Joint Security and Resilience Control in IIoT-Based Virtual Control Train Sets Under Jamming Attacks

Abstract

The virtually coupled train sets (VCTS) have been proposed to improve transportation efficiency, passenger satisfaction and operational capability for communication-based train control (CBTC) systems. Reliable and real-time trainto-train (T2T) wireless communications are quite desirable to ensure the stability of VCTS. Moreover, with the development of industrial Internet of Things (IIoT), an IIoT-based VCTS is proposed. Due to the physically exposed wireless environment, T2T wireless communications are vulnerable to jamming attacks (JAs), causing packets loss, time delay, and interference with the operation of VCTS systems. The distance between adjacent trains in the IIoT-based VCTS would be violate the minimum relative braking distance regulated by the traditional moving block (MB) principle if JAs were not mitigated. This is a severe safety events, which is intolerable for train control systems.
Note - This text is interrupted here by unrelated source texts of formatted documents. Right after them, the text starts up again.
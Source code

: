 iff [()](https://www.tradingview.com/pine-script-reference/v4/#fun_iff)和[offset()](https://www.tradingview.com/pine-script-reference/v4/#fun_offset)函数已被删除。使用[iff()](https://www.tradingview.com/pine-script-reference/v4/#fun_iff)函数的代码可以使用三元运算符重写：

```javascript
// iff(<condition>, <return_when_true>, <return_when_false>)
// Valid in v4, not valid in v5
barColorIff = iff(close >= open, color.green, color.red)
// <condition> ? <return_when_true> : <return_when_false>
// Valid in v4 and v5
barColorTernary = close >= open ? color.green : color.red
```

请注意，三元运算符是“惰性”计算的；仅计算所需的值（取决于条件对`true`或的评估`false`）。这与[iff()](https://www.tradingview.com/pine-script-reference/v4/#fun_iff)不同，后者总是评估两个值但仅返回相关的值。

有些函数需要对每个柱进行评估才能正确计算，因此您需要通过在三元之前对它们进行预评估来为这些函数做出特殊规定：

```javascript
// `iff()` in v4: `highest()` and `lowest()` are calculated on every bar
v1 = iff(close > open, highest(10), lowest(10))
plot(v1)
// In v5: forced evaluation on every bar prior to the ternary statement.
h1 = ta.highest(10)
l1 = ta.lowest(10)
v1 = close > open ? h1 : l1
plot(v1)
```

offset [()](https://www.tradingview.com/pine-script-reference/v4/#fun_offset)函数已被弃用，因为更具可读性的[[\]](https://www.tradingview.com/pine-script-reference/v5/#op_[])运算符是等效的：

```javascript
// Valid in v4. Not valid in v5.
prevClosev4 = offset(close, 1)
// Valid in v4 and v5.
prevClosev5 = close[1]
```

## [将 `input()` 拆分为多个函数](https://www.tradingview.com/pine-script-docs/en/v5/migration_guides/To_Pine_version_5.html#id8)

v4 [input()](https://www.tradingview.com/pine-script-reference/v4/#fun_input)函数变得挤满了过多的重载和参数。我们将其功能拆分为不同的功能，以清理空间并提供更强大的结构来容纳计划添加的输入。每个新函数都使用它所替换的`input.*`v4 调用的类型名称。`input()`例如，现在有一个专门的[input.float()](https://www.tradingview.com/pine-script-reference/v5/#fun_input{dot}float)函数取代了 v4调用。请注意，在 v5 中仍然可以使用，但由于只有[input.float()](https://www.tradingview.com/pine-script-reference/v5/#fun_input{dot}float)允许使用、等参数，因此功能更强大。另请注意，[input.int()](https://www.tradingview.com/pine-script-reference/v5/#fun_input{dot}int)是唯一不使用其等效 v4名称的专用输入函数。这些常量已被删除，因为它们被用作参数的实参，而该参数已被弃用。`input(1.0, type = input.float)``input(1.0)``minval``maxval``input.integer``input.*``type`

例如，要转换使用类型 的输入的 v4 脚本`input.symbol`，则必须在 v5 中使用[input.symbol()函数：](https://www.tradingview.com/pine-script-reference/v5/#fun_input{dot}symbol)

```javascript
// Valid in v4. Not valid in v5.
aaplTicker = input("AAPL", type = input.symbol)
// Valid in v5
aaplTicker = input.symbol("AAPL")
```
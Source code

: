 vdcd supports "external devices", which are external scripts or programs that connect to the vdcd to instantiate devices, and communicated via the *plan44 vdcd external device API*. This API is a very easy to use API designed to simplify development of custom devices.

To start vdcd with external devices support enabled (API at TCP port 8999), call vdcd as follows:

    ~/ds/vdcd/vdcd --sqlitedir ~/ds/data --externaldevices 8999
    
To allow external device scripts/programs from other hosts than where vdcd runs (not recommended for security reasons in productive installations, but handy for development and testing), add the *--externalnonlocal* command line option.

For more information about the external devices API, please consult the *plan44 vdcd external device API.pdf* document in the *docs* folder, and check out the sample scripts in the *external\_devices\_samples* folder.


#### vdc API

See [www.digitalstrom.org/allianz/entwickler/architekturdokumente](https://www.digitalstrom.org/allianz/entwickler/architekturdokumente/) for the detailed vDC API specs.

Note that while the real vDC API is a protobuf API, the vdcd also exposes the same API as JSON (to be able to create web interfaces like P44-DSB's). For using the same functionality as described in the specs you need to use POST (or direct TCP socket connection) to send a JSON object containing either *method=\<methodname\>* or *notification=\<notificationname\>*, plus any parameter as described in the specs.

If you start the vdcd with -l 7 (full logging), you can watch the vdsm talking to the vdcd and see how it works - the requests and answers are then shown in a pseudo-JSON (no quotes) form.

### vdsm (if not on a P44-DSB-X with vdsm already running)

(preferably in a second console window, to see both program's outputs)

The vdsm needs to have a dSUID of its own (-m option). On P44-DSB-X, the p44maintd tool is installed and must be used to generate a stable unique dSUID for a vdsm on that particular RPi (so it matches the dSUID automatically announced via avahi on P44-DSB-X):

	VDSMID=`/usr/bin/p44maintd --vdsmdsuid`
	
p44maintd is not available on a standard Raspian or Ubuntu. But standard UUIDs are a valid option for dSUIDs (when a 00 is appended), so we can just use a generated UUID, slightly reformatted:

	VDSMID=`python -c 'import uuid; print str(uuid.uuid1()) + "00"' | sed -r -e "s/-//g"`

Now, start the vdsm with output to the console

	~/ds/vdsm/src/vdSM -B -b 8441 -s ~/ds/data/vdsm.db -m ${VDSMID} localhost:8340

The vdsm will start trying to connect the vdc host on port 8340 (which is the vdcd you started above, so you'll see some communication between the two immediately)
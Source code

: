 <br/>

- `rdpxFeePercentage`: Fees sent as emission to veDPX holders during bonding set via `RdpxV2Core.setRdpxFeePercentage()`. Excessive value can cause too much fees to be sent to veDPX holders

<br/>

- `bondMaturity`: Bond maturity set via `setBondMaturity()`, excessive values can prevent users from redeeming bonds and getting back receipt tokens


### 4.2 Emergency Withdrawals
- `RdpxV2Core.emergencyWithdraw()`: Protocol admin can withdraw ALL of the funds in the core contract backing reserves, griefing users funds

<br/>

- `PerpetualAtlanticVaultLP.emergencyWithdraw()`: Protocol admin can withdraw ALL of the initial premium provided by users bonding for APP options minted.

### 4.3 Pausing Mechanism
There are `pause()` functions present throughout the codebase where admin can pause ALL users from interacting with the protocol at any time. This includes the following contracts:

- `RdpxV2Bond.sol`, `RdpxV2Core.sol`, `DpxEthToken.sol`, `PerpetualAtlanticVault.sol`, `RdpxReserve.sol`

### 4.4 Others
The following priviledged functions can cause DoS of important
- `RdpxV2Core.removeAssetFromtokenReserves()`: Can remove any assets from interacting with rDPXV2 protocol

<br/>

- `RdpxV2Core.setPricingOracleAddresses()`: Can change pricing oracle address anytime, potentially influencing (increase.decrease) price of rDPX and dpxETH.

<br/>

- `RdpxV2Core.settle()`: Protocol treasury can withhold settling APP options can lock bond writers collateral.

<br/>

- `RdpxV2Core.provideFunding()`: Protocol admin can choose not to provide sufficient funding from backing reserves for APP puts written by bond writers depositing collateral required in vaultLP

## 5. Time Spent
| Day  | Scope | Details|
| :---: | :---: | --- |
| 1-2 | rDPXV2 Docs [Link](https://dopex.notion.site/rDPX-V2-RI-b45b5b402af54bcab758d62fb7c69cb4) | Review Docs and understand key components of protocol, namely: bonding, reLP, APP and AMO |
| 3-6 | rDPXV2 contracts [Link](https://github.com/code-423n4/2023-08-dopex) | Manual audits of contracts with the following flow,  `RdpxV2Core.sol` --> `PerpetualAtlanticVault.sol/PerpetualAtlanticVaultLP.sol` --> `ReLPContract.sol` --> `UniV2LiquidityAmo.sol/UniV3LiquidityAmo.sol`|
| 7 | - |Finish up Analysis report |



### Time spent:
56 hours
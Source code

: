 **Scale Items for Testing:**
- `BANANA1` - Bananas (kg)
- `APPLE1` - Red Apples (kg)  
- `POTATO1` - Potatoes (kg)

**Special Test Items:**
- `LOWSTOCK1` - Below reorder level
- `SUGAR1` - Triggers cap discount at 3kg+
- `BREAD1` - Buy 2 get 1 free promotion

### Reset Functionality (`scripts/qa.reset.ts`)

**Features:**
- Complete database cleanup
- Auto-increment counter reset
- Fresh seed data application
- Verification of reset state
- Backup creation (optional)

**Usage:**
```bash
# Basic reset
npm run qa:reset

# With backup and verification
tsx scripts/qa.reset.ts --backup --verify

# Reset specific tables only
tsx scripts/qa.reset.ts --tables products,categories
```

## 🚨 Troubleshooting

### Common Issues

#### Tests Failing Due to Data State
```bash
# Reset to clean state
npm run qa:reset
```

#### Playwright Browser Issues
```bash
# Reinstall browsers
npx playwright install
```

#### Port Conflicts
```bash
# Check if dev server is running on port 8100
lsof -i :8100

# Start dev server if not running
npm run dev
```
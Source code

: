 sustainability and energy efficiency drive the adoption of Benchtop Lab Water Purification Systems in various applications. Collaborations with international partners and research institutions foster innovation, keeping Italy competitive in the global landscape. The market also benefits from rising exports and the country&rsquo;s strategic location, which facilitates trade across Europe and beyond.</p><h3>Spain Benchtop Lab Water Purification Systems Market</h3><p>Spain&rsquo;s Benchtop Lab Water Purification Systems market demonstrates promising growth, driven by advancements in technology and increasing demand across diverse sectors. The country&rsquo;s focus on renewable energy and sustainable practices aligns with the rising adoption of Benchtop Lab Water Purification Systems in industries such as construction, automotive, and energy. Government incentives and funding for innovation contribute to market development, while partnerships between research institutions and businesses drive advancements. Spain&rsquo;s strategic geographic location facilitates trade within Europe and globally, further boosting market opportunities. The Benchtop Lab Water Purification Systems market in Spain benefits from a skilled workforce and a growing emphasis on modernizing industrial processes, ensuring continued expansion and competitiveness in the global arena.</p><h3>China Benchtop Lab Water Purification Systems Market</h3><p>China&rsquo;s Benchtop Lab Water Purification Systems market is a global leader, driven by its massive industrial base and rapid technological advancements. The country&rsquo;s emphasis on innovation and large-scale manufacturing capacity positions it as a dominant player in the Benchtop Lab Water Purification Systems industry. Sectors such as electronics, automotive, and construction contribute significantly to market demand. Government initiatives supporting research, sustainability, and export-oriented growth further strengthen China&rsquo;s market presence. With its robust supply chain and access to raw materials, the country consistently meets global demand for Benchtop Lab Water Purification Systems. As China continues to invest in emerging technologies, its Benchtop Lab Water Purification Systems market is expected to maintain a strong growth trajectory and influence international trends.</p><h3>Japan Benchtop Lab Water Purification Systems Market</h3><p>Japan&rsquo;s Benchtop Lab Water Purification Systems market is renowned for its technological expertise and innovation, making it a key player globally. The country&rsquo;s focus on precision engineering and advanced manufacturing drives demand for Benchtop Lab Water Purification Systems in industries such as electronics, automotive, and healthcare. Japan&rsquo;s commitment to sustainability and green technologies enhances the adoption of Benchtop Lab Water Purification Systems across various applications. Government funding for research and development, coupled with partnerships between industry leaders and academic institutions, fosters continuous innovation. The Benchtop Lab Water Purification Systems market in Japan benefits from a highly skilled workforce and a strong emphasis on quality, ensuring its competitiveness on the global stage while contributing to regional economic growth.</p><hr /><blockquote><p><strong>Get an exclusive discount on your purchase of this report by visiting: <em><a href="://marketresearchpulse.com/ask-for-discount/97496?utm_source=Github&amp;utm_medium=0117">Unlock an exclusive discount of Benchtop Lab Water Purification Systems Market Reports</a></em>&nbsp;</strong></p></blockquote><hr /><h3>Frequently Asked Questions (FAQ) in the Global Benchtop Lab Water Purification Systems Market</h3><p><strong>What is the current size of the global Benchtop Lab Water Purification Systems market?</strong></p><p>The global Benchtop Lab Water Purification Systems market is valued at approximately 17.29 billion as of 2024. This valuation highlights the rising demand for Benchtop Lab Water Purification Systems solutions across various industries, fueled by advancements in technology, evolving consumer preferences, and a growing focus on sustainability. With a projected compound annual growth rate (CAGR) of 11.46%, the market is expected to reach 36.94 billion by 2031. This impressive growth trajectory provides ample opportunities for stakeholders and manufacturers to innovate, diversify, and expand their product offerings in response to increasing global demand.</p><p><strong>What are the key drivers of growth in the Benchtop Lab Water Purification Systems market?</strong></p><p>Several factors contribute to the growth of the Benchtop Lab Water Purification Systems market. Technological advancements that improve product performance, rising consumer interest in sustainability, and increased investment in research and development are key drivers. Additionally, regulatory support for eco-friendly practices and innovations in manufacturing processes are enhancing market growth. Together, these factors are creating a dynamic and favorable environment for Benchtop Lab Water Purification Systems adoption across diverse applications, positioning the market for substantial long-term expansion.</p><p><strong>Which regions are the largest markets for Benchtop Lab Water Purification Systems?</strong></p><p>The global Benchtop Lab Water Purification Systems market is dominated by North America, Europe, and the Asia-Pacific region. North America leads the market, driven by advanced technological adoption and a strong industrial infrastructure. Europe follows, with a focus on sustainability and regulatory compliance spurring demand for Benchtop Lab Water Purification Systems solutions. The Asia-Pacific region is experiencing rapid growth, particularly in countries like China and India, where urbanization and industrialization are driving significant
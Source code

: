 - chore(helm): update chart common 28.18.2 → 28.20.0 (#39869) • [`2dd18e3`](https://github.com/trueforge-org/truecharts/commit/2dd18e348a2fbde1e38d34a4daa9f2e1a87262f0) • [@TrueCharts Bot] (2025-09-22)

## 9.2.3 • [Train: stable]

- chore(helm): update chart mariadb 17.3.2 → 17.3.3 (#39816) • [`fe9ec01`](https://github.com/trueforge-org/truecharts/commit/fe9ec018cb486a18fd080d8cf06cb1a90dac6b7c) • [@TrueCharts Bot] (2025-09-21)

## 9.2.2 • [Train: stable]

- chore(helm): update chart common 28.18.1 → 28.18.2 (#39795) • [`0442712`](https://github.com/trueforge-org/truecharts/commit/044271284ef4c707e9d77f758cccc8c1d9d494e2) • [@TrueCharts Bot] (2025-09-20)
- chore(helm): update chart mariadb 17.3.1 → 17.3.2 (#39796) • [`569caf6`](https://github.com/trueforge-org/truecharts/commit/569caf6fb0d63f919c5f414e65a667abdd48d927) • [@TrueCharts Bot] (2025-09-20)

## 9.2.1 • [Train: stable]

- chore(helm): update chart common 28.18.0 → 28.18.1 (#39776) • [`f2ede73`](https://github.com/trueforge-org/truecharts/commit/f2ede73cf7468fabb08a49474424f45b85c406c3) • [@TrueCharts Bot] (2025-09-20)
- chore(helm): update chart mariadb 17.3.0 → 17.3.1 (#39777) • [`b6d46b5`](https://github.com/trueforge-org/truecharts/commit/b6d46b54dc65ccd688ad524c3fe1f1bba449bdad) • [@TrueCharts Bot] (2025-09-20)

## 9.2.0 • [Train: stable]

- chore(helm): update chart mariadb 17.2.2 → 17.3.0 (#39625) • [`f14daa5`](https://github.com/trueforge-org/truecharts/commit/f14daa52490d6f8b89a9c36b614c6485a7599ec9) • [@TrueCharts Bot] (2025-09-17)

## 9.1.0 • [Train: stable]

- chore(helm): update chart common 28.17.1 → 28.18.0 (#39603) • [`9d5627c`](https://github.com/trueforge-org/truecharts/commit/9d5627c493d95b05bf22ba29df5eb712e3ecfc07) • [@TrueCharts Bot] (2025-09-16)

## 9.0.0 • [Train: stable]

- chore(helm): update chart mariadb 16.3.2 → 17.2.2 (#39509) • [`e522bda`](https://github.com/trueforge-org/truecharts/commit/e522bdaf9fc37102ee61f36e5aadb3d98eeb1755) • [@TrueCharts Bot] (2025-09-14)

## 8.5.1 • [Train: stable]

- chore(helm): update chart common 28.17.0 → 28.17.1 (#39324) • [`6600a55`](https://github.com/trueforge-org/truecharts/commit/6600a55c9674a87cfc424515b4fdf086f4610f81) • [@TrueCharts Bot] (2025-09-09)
In this study, we develop an event-triggered control (ETC) based resilience control method to mitigate the impact of JAs on the IIoT-based VCTS. A cooperative control approach, stable IIoT-based VCTS range and T2T communication cycle are jointly designed in the ETC-based model. The resilience control approach enables the communication cycle to be adjusted by sacrificing part of the system performance to ensure the safety and stability of VCTS systems when JAs occurs. Extensive simulation results demonstrate that the proposed ETC-based resilience control model can successfully defend against jamming attacks, and the transportation efficiency in urban rail transits can be significantly improved even under JAs.